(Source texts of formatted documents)

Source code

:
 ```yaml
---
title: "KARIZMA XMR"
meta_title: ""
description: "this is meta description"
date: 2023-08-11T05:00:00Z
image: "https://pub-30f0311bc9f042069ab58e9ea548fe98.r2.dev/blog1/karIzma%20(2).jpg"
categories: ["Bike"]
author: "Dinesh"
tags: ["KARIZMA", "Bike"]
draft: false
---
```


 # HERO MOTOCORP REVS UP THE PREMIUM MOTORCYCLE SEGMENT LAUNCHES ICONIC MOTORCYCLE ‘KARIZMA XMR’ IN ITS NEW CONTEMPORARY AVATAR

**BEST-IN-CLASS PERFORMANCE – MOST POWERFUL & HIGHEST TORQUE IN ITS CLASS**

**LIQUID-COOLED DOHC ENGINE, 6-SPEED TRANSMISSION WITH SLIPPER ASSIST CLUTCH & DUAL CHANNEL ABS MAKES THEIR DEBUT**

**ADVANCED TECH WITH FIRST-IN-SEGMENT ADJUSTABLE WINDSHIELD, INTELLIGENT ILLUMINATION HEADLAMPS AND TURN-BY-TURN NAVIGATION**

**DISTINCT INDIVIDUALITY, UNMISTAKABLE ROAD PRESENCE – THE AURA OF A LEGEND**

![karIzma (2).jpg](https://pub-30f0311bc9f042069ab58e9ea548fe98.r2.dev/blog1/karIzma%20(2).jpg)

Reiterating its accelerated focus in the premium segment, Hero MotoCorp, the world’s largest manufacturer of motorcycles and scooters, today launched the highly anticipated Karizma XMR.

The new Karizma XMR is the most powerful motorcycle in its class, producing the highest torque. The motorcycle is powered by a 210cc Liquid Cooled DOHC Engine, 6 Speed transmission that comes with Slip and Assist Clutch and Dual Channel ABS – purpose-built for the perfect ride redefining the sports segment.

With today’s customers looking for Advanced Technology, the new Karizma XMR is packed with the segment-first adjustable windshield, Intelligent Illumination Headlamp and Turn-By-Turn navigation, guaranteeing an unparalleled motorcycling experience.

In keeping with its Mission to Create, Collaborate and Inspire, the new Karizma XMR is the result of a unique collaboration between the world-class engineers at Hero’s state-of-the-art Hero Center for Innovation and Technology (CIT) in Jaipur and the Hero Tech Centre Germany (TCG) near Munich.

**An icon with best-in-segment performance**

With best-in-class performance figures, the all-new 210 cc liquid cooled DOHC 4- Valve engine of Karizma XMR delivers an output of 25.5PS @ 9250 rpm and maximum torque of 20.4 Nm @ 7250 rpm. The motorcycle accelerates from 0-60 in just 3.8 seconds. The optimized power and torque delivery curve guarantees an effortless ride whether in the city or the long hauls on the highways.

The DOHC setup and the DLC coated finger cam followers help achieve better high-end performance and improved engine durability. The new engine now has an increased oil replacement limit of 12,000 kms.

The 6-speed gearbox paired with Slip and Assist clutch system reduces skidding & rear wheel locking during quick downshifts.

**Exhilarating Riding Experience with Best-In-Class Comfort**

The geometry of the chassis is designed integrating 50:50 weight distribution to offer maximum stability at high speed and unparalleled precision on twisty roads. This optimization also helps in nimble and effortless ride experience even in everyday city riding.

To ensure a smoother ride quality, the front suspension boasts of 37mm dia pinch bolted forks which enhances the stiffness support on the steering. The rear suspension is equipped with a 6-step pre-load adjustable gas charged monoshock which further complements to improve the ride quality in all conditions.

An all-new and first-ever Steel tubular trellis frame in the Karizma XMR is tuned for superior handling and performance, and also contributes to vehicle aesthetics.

### [Problem requirements]
Set down precisely the lines above between the line holding "IN ITS CLASS**" and the line holding "OF A LEGEND**", inclusive, and nothing beyond them.

### [Written answer]
**BEST-IN-CLASS PERFORMANCE – MOST POWERFUL & HIGHEST TORQUE IN ITS CLASS**

**LIQUID-COOLED DOHC ENGINE, 6-SPEED TRANSMISSION WITH SLIPPER ASSIST CLUTCH & DUAL CHANNEL ABS MAKES THEIR DEBUT**

**ADVANCED TECH WITH FIRST-IN-SEGMENT ADJUSTABLE WINDSHIELD, INTELLIGENT ILLUMINATION HEADLAMPS AND TURN-BY-TURN NAVIGATION**

**DISTINCT INDIVIDUALITY, UNMISTAKABLE ROAD PRESENCE – THE AURA OF A LEGEND**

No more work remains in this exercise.